Afghani 'drug nexus'
(published in Pakistan online July 31 2005 in response to article see extract, quoted below)

The nexus in the matrix of dysfunction created by illegal 'drugs' is the breakdown of rule of law. Even if all the efficient production of Afghani opium was directed towards ameliorative pain relief to the millions who need it worldwide it would still only meet 60% of known demand.
The persistent threat to peace and stability is the United Nations Single Convention on Narcotics and its banal enforcement that counterproductively turns a useful and needed agricultural commodity into conflict chemicals that destabilize economies and fund terror on both a local and international scale.
Good folk in South East Asia, Pacific, South America, Balkans, Middle East.. and former Soviet states suffer the same ignominy of a largely US enforced moral paradigm that is so flawed it should be a war crime to defend drug prohibition.
There is no efficacy in continuing the insanity.

Drug Policy and all that it represents should be a focus of the global community's United Nations review.

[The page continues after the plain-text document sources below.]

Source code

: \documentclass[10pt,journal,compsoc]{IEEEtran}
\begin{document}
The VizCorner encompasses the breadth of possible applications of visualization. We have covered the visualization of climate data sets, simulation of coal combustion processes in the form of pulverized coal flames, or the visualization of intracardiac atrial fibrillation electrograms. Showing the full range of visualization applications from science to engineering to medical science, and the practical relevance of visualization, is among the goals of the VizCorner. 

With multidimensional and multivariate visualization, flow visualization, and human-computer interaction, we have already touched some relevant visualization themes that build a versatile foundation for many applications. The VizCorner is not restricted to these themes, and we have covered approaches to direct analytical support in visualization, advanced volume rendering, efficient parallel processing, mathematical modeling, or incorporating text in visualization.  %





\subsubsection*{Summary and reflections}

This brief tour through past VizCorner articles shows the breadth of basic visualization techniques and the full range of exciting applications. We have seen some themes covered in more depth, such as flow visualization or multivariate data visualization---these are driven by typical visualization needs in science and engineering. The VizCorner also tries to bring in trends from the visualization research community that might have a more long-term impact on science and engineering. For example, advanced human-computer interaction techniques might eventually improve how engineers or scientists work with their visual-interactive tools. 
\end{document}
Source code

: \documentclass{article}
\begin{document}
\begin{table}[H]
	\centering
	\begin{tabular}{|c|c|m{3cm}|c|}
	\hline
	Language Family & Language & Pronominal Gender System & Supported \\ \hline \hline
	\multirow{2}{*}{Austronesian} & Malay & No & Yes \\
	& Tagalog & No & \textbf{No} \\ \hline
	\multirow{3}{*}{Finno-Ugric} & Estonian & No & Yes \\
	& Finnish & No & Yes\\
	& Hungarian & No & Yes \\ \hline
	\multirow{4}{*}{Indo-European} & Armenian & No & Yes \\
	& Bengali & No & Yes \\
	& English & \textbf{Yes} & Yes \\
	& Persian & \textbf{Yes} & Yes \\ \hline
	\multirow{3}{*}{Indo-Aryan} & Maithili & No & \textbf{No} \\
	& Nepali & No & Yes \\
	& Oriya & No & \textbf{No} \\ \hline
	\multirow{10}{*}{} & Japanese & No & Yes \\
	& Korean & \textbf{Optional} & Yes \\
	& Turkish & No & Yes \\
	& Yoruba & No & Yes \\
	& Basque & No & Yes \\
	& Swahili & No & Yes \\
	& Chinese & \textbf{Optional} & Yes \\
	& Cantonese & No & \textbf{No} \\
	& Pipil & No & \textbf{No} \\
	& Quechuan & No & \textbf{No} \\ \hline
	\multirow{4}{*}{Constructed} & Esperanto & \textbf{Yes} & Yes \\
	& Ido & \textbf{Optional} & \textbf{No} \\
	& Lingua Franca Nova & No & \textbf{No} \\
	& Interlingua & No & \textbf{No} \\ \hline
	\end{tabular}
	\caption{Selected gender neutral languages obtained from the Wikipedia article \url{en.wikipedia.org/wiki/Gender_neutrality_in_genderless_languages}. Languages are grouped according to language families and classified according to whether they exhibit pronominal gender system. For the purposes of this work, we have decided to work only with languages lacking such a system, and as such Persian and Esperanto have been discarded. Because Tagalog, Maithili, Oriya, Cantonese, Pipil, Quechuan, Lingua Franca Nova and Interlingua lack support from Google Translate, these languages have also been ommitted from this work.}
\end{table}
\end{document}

Until this core humanitarian issue is fixed we are, each and everyone of us, just pissing into the wind.

We are victims of what we condemn our neighbors to do to ourselves.

Blair Anderson
[extract from PakTribune - Problems and solutions in Afghanistan]
The United Nations Office on Drugs and Crime (UNODC) in their 2004 survey has revealed that in 2004, agricultural land acreage in Afghanistan turned over to opium poppy cultivation increased by 64 percent, and the number of persons involved in producing opium increased by 10 percent compared with 2003. These are terrible statistics. They also indicate that drug lords have been more successful than the Afghan government in gaining the support of the Afghan farmers. The same UNODC survey estimates that the value of the narcotics industry in Afghanistan is equivalent 60 percent of Afghanistan's 2003 GDP.

There has been a direct consequence within Afghanistan to this situation. Warlords and drug traffickers are again rapidly increasing their economic, military and political presence in that country. This is natural, given the fact that they are providing money-earning opportunities to farmers and also tertiary employment opportunities through the hiring of armed militias to protect this illicit trade. Drug money is also assisting indirectly and financing the renovation of houses and shops as well as the construction of many new buildings in Afghan cities. This in turn is creating employment opportunities in urban areas.

The second threat to peace and stability has emerged from the continuous fight against 'insurgents,' such as the Taliban and the Al-Qaeda activists. Such combat inevitably involves local residents, destruction and humiliation of local communities. This creates hatred for the coalition and the government forces among the local people.